Sometimes I am curious to look at the curriculum of an architecture course, to try to understand how this absolute, indisputable and blatant regression in the results provided by the evolution of architectural technique was possible. The obsession with low cost does not seem to be enough to justify it, since even in European cities there are none where the modern part is visually superior to the old part. In short, modern architecture is uglier and less creative. What is this, then, that is being taught so that the professional, with better resources, produces something expressly worse?

Although, as Has Been Said, Good Literature…

Although, as has been said, good literature is always more or less autobiographical, it is useless to obsessively search in its details for parallels with the author’s experience. More often than not, experiences only serve as triggers, motifs, illustrations for something that goes beyond them in the work. That is no small feat, and it is more than enough. The rest is the exploration and deepening of the possibilities that literature allows, but that life sometimes does not.

The Most Evident Effect of the Politicization…

The most evident effect of the politicization of culture, the main manifestation of which is art, is the inhibition of creativity. In literature, the result is works that can do anything but surprise the reader. And that is where the problem arises: although a work does not necessarily have to stand out for its surprising nature in order to be good, predictability, when absolute, is simply intolerable. A work whose course is already predetermined by an ideology, whatever it may be, is a dead work, and the artists who voluntarily imprison themselves in this unfortunate cell are dead beforehand.

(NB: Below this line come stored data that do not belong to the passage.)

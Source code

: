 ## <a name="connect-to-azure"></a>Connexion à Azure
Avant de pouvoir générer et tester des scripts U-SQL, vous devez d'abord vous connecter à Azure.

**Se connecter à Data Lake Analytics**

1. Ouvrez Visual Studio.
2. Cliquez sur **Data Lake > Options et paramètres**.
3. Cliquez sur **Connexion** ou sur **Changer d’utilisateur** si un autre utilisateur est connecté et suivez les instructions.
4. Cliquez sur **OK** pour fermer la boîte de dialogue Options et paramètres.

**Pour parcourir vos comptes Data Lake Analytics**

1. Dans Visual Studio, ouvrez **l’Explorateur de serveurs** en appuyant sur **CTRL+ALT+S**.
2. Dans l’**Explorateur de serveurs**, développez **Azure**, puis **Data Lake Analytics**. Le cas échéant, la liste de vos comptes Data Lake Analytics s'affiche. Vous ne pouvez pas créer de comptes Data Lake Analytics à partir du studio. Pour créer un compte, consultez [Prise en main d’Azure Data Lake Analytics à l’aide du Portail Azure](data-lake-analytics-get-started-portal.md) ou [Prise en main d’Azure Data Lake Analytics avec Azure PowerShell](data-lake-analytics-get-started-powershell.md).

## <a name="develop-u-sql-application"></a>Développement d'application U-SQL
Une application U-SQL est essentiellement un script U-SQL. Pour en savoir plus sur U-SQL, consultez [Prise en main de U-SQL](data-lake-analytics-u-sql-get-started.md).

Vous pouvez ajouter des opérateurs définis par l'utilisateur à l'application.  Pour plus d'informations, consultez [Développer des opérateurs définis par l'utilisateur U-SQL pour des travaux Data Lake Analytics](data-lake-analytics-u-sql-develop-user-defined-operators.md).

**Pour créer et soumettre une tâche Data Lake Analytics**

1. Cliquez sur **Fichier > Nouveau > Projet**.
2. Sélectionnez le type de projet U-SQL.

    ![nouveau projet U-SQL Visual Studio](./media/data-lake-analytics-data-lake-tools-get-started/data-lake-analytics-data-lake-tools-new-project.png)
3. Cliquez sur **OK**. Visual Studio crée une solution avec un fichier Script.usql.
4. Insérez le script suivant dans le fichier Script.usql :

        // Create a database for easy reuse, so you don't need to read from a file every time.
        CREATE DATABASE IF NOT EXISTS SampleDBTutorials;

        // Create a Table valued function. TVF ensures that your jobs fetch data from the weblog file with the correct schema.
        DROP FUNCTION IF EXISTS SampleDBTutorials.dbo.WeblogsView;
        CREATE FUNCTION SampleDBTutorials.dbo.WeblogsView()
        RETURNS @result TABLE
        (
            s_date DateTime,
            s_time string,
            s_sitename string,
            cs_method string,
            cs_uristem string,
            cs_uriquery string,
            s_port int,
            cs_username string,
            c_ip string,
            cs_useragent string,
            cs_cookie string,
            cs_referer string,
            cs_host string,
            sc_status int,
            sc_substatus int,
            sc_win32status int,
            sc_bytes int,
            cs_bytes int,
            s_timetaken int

Some Philosopher Has Noted…

Some philosopher has noted that philosophical work is the repercussion of a single, decisive flash, from which a before and after can easily be delineated. Such a flash is certainly observable; but the curious thing is that, as is customary before thirty, it only points the way, the unavoidable path, but does not ensure where it will lead. By thirty, there is no denying it, philosophy is done more or less as literature is done: recording and discussing impressions. These, although true, although decisive, seem to require time to crystallize. In other words: the admirable, impressive confidence with which some white-headed philosophers express themselves is almost never matched by younger philosophers, which seems to suggest that the great philosopher is discovered early on, but is only realized after a long time of maturation.